I live in Powell River BC, with the ocean in my back yard. I would like a saltwater tank with a west coast tidal pool type theme. Can I take water and species (small fish and shrimp and starfish) at low tide and add them to my tank or is this a foolish thing to do? I know little about saltwater and I wouldnt want to harm anything by my lack of knowledge. I have a 40 gallon tank (no pumps or filters or anything yet) to work with.


----------



## TheOldSalt (Jan 28, 2005)

That would work fine, but only after you learn the things about saltwater tanks that you need to know. They are very similar to freshwater tanks but with only a very few small differences, but those differences change everything as much as the small differences separating softball & baseball. Coldwater salt tanks like the one you want are yet more different, with coldwater needing more oxygen and everything happening more slowly than in a tropical marine tank.
So then, yes, you can certainly make it work, and I'm a little envious as you have a lot of very nice species available that we can never get.
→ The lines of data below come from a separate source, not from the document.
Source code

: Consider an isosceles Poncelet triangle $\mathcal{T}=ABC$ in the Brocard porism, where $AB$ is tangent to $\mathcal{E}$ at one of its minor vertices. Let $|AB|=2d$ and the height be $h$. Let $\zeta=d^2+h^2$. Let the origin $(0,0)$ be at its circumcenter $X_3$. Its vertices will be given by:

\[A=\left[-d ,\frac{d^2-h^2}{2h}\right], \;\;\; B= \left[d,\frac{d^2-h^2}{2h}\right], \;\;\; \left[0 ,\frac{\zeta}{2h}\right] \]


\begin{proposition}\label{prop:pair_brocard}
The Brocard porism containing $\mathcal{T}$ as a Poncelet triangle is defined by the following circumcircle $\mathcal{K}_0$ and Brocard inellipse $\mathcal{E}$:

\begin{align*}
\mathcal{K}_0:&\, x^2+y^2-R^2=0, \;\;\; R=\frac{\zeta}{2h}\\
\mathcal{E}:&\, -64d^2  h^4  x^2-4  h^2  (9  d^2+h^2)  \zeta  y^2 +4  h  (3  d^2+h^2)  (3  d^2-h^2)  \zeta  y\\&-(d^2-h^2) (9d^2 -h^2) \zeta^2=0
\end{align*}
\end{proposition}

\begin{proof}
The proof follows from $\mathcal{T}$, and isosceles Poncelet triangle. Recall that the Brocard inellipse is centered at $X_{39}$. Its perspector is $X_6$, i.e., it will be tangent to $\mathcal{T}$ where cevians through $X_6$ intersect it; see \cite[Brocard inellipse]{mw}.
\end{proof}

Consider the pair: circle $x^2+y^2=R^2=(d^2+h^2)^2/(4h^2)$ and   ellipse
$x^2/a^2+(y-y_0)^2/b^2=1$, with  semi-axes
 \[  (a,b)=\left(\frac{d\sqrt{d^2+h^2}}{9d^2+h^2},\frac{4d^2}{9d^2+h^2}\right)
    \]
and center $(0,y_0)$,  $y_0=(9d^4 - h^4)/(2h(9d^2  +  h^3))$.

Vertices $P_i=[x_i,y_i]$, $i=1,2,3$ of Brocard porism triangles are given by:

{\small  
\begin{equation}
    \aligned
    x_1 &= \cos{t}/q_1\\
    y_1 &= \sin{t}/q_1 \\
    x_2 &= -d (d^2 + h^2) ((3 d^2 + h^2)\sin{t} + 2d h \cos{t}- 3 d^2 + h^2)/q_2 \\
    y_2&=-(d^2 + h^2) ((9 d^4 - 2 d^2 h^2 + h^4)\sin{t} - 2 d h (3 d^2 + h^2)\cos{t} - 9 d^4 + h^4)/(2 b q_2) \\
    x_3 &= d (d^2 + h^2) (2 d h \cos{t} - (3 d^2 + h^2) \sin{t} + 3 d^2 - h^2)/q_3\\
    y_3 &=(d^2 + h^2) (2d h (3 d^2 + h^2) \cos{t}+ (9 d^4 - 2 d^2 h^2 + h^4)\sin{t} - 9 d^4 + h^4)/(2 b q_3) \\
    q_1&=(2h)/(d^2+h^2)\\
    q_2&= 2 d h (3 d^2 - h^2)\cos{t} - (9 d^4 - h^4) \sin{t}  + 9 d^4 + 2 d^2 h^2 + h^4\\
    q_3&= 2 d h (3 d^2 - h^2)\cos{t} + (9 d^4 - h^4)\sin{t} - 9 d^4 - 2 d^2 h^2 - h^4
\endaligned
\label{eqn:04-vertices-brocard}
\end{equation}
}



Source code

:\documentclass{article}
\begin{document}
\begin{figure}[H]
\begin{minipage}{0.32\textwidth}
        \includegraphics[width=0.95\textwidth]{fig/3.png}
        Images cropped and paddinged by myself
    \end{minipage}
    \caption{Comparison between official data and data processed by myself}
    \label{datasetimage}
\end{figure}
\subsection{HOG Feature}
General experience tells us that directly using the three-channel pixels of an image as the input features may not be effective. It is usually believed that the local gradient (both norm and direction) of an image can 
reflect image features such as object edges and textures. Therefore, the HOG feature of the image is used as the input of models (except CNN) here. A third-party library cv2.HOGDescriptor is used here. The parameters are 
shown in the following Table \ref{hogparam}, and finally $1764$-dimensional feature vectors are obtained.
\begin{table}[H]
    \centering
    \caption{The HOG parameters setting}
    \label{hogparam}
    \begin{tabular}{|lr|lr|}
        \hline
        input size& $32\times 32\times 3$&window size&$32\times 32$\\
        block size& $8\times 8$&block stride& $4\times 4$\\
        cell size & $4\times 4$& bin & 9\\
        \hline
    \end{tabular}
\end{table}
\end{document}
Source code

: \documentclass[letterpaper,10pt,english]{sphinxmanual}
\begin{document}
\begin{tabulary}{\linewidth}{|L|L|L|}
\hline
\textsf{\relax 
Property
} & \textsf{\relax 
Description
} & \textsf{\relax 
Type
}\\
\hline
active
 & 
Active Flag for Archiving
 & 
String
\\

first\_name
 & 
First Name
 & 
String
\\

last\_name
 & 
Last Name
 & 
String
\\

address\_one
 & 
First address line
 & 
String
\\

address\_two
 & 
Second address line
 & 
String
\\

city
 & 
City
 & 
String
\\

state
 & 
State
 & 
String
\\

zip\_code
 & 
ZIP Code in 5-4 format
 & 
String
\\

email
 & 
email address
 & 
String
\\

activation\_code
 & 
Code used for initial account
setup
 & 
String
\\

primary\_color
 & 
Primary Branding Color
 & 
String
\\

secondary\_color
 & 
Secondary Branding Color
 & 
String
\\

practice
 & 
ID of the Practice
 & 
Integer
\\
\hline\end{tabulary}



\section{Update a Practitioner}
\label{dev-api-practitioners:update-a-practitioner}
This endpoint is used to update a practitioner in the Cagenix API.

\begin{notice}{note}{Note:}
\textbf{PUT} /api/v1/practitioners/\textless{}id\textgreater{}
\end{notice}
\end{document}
You'll need to keep the tank cool, which can be expensive. On the bright side, you won't need the very expensive lighting systems that tropical tanks need, so you can save a bundle there to make up for it.


----------



## Buggy (Oct 17, 2006)

If you decide to do it, keep us up-to-date with pics!


----------



## ThatFishKid (Aug 9, 2008)

wow...I'm way jealous! I've always wanted to do something like that, but not many inverts survive a car ride from southern florida to north georgia. panama city beach was close though so I now have a 2 inch bristle worm, and a 1 cm conch that i feed olive nerites. Native marine tanks are great!


----------